No, I'm not going to let it go. . .Black women and forgiveness


Being a black woman, to society, seems to mean that we have to forgive all the atrocities that happen against us. Not only do we have to forgive, but we need to forget and let it go. 
No more. 
Forgiving is one thing, but when you forget what happens to you, you're giving permission for it to happen again.

You're rewarding bad behavior and not teaching people a lesson on how they should treat you. If you've read comments on stories about black women who are victims of crimes, you'll see that the victim is blamed for what happened to her. 

But let's be clear, there is a war on black women. And sadly, black men are participating in it. 
Janese Talton-Jackson, 29, was shot and killed Friday morning in Homewood, Pittsburgh after leaving a bar, and the suspect is now in custody after being shot by police.
This isn't the first time this has happened and the hashtag: #youoksis has come under fire when women talk about street harassment. But the problem with this is people think black women should look forward to men catcalling them as they walk to work, to the store or go on their daily routine.
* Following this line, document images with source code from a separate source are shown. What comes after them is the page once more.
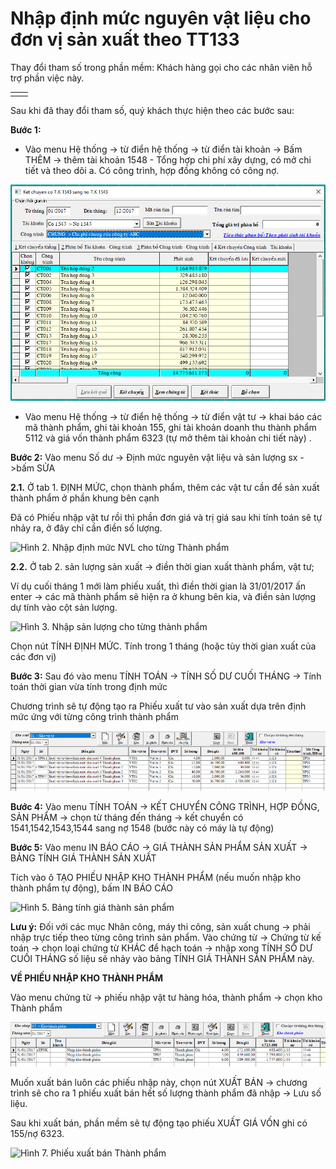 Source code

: # Nhập định mức nguyên vật liệu cho đơn vị sản xuất theo TT133

Thay đổi tham số trong phần mềm: Khách hàng gọi cho các nhân viên hỗ trợ phần việc này.

|  |  |
| :--- | :--- |
|  |  |

Sau khi đã thay đổi tham số, quý khách thực hiện theo các bước sau:

**Bước 1:**

* Vào menu Hệ thống -&gt; từ điển hệ thống -&gt; từ điển tài khoản -&gt; Bấm THÊM -&gt; thêm tài khoản 1548 - Tổng hợp chi phí xây dựng, có mở chi tiết và theo dõi a. Có công trình, hợp đồng không có công nợ.

![H&#xEC;nh 1. T&#x1EA1;o t&#xE0;i kho&#x1EA3;n 1548](../.gitbook/assets/image%20%2824%29.png)

* Vào menu Hệ thống -&gt; từ điển hệ thống -&gt; từ điển vật tư -&gt; khai báo các mã thành phẩm, ghi tài khoản 155, ghi tài khoản doanh thu thành phẩm 5112 và giá vốn thành phẩm 6323 \(tự mở thêm tài khoản chi tiết này\) .

**Bước 2:** Vào menu Số dư -&gt; Định mức nguyên vật liệu và sản lượng sx -&gt;bấm SỬA

**2.1.** Ở tab 1. ĐỊNH MỨC, chọn thành phẩm, thêm các vật tư cần để sản xuất thành phẩm ở phần khung bên cạnh

Đã có Phiếu nhập vật tư rồi thì phần đơn giá và trị giá sau khi tính toán sẽ tự nhảy ra, ở đây chỉ cần điền số lượng.

![H&#xEC;nh 2. Nh&#x1EAD;p &#x111;&#x1ECB;nh m&#x1EE9;c NVL cho t&#x1EEB;ng Th&#xE0;nh ph&#x1EA9;m](https://phanmemnhatnam.com/wp-content/uploads/2018/05/1.png)

**2.2.** Ở tab 2. sản l­ượng sản xuất -&gt; điền thời gian xuất thành phẩm, vật tư;

Ví dụ cuối tháng 1 mới làm phiếu xuất, thì điền thời gian là 31/01/2017 ấn enter -&gt; các mã thành phẩm sẽ hiện ra ở khung bên kia, và điền sản lượng dự tính vào cột sản lượng.

![H&#xEC;nh 3. Nh&#x1EAD;p s&#x1EA3;n l&#x1B0;&#x1EE3;ng cho t&#x1EEB;ng th&#xE0;nh ph&#x1EA9;m](https://phanmemnhatnam.com/wp-content/uploads/2018/05/1-1.png)

Chọn nút TÍNH ĐỊNH MỨC. Tính trong 1 tháng \(hoặc tùy thời gian xuất của các đơn vị\)

**Bước 3:** Sau đó vào menu TÍNH TOÁN -&gt; TÍNH SỐ DƯ CUỐI THÁNG -&gt; Tính toán thời gian vừa tính trong định mức

Chương trình sẽ tự động tạo ra Phiếu xuất tư vào sản xuất dựa trên định mức ứng với từng công trình thành phẩm

![H&#xEC;nh 4. Phi&#x1EBF;u Xu&#x1EA5;t v&#x1EAD;t t&#x1B0; t&#x1EF1; &#x111;&#x1ED9;ng](../.gitbook/assets/vt.png)

**Bước 4:** Vào menu TÍNH TOÁN -&gt; KẾT CHUYỂN CÔNG TRÌNH, HỢP ĐỒNG, SẢN PHẨM -&gt; chọn từ tháng đến tháng -&gt; kết chuyển có 1541,1542,1543,1544 sang nợ 1548 \(bước này có máy là tự động\)

**Bước 5:** Vào menu IN BÁO CÁO -&gt; GIÁ THÀNH SẢN PHẨM SẢN XUẤT -&gt; BẢNG TÍNH GIÁ THÀNH SẢN XUẤT

Tích vào ô TẠO PHIẾU NHẬP KHO THÀNH PHẨM \(nếu muốn nhập kho thành phẩm tự động\), bấm IN BÁO CÁO

![H&#xEC;nh 5. B&#x1EA3;ng t&#xED;nh gi&#xE1; th&#xE0;nh s&#x1EA3;n ph&#x1EA9;m](https://phanmemnhatnam.com/wp-content/uploads/2018/05/1-3.png)

**Lưu ý:** Đối với các mục Nhân công, máy thi công, sản xuất chung -&gt; phải nhập trực tiếp theo từng công trình sản phẩm. Vào chứng từ -&gt; Chứng từ kế toán -&gt; chọn loại chứng từ KHÁC để hạch toán -&gt; nhập xong TÍNH SỐ DƯ CUỐI THÁNG số liệu sẽ nhảy vào bảng TÍNH GIÁ THÀNH SẢN PHẨM này.

**VỀ PHIẾU NHẬP KHO THÀNH PHẨM**

Vào menu chứng từ -&gt; phiếu nhập vật tư hàng hóa, thành phẩm -&gt; chọn kho Thành phẩm

![H&#xEC;nh 6. Phi&#x1EBF;u Nh&#x1EAD;p kho th&#xE0;nh ph&#x1EA9;m t&#x1EF1; &#x111;&#x1ED9;ng](../.gitbook/assets/tp.png)

Muốn xuất bán luôn các phiếu nhập này, chọn nút XUẤT BÁN -&gt; chương trình sẽ cho ra 1 phiếu xuất bán hết số lượng thành phẩm đã nhập -&gt; Lưu số liệu.

Sau khi xuất bán, phần mềm sẽ tự động tạo phiếu XUẤT GIÁ VỐN ghi có 155/nợ 6323.

![H&#xEC;nh 7. Phi&#x1EBF;u xu&#x1EA5;t b&#xE1;n Th&#xE0;nh ph&#x1EA9;m](https://phanmemnhatnam.com/wp-content/uploads/2018/05/1-5.png)

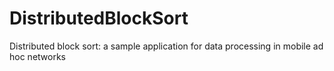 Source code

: # DistributedBlockSort
Distributed block sort: a sample application for data processing in mobile ad hoc networks
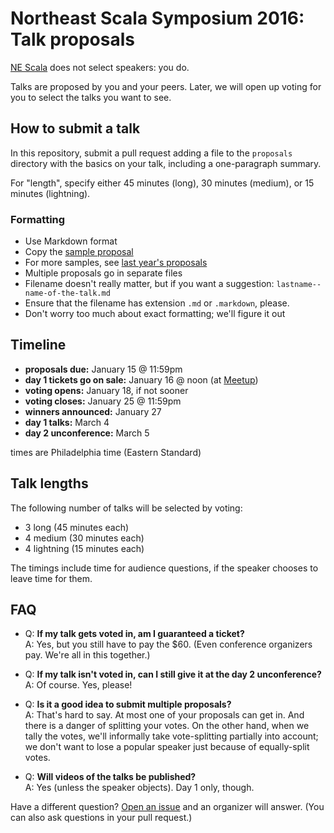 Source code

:# Northeast Scala Symposium 2016: Talk proposals

[NE Scala](http://nescala.org) does not select speakers:
you do.

Talks are proposed by you and your peers. Later, we will open up
voting for you to select the talks you want to see.

## How to submit a talk

In this repository, submit a pull request adding a file to the
`proposals` directory with the basics on your talk, including
a one-paragraph summary.

For "length", specify either 45 minutes (long), 30 minutes (medium), or 15 minutes (lightning).

### Formatting

* Use Markdown format
* Copy the [sample proposal](https://github.com/nescalas/proposals-2016/blob/master/proposals/sample-proposal.md)
* For more samples, see [last year's proposals](http://www.nescala.org/2015/talks#proposals)
* Multiple proposals go in separate files
* Filename doesn't really matter, but if you want a suggestion: `lastname--name-of-the-talk.md`
* Ensure that the filename has extension `.md` or `.markdown`, please.
* Don't worry too much about exact formatting; we'll figure it out

## Timeline

* **proposals due:** January 15 @ 11:59pm
* **day 1 tickets go on sale:** January 16 @ noon (at [Meetup](http://www.meetup.com/nescala/events/227877388/))
* **voting opens:** January 18, if not sooner
* **voting closes:** January 25 @ 11:59pm
* **winners announced:** January 27
* **day 1 talks:** March 4
* **day 2 unconference:** March 5

times are Philadelphia time (Eastern Standard)

## Talk lengths

The following number of talks will be selected by voting:

* 3 long (45 minutes each)
* 4 medium (30 minutes each)
* 4 lightning (15 minutes each)

The timings include time for audience questions, if the speaker chooses to
leave time for them.

## FAQ

* Q: **If my talk gets voted in, am I guaranteed a ticket?**  
A: Yes, but you still have to pay the $60. (Even conference organizers pay. We're all in this together.)

* Q: **If my talk isn't voted in, can I still give it at the day 2 unconference?**  
A: Of course. Yes, please!

* Q: **Is it a good idea to submit multiple proposals?**  
A: That's hard to say. At most one of your proposals can get in.
And there is a danger of splitting your votes. On the other hand,
when we tally the votes, we'll informally take vote-splitting
partially into account; we don't want to lose a popular speaker
just because of equally-split votes.

* Q: **Will videos of the talks be published?**  
A: Yes (unless the speaker objects). Day 1 only, though.

Have a different question?
[Open an issue](https://github.com/nescalas/proposals-2016/issues) and
an organizer will answer.  (You can also ask questions in your pull request.)
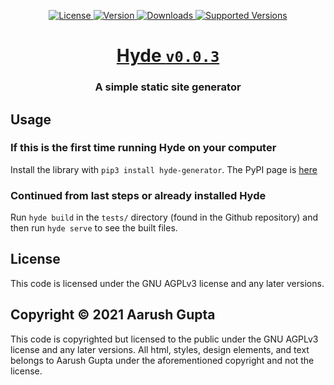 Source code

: <p align = "center">
    <a href = "https://opensource.org/licenses/MIT">
        <img alt = "License" src = "https://img.shields.io/badge/License-AGPLv3-green.svg">
    </a>
    <a href = "https://pypi.org/project/hyde-generator/">
        <img alt = "Version" src = "https://img.shields.io/pypi/v/hyde-generator.svg">
    </a>
    <a href = "https://pypi.org/project/hyde-generator/">
        <img alt = "Downloads" src = "https://img.shields.io/pypi/dm/hyde-generator.svg">
    </a>
    <a href = "https://pypi.org/project/hyde-generator/">
        <img alt = "Supported Versions" src = "https://img.shields.io/pypi/pyversions/hyde-generator.svg">
    </a>
</p>

<h1 align = "center"><a href = "https://pypi.org/project/hyde-generator/">Hyde <code>v0.0.3</code></a></h1>
<h3 align = "center">A simple static site generator</h3>

## Usage

### If this is the first time running Hyde on your computer
Install the library with `pip3 install hyde-generator`. The PyPI page is [here](https://pypi.org/project/hyde-generator/)

### Continued from last steps or already installed Hyde
Run `hyde build` in the `tests/` directory (found in the Github repository) and then run `hyde serve` to see the built files.

## License
This code is licensed under the GNU AGPLv3 license and any later versions.

## Copyright &copy; 2021 Aarush Gupta
This code is copyrighted but licensed to the public under the GNU AGPLv3 license and any later versions. All html, styles, design elements, and text belongs to Aarush Gupta under the aforementioned copyright and not the license.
And last week, a Harlem man forced the mother of his children to walk outside naked and pose by trash because he said she cheated.  
Jason Melo, 24, beat and choked his 22-year-old girlfriend in their W. 142nd St. apartment in front of her 2-month-old daughter before forcing the woman into the cold for the medieval-style degradation, cop sources said. 
The brute punched the victim in the face and crotch and threatened to kill her if she didn’t disrobe, put on a towel and leave the apartment, sources told the Daily News.
Video of the Sunday morning incident, as the temperature hovered in the 30s, shows the woman wrapped in the towel being filmed by a man speaking Spanish who derides her as a “b---h” and “a thot” (an acronym standing for "that ho over there").
The man says he’d caught her talking to “seven other men.”
But he said he was sorry. Insert eye roll.

And when Black women try to uplift themselves on social media or in the community period, we are met with scorn and a bunch of bullshit. Take #Blackgirlmagic for instance.
Dr. Linda Chavers wrote an editorial piece for Elle Magazine (cause we know how Elle celebrates black women and Dr. Chavers is black by the way) denouncing Black Girl Magic.
Honestly, Lord only knows how this is going to play out. I had already written the piece, and I'd pitched to Elle before. I've pitched that piece to other places. I'm not a full time writer. I write small pieces as a freelancer to pay my bills. I'm being very honest here. I don't make shit up. I don't do crap for crap's sake, but that's why I do what I do. I'm trying to write a memoir and I'm a freelance writer and I need to write. I honestly had not followed the controversy about Elle with the hairstyle thing. I know of the controversy overall and I agree with the criticism, like, oh, Black people, we've been doing for decades and a white woman who does it, it's oh my God, it's so cute. It's been going on for a long ass time and it's not specific to Elle. It's not. It's been going on since I was 9 years old. Frankly, if you ask me why Elle? It's because in terms of what I'm being criticized for. What I'm being criticized for has been going on for longer than I was alive and it's not specific to Elle.
It's as if we're damned if we do, damned if we don't. When I look at the black mothers who've lost their children --sons and daughters -- at the hands of violence, whether it's police, domestic terrorists or neighborhood violence, I'm always pissed that people expect them to forgive the killer less than hours after experiencing the worst pain in their lives. Black women can't be angry, even in situations where anger is a natural reaction.
Because if we show anger, then we are the angry black woman and everything that we say is illogical and unfounded.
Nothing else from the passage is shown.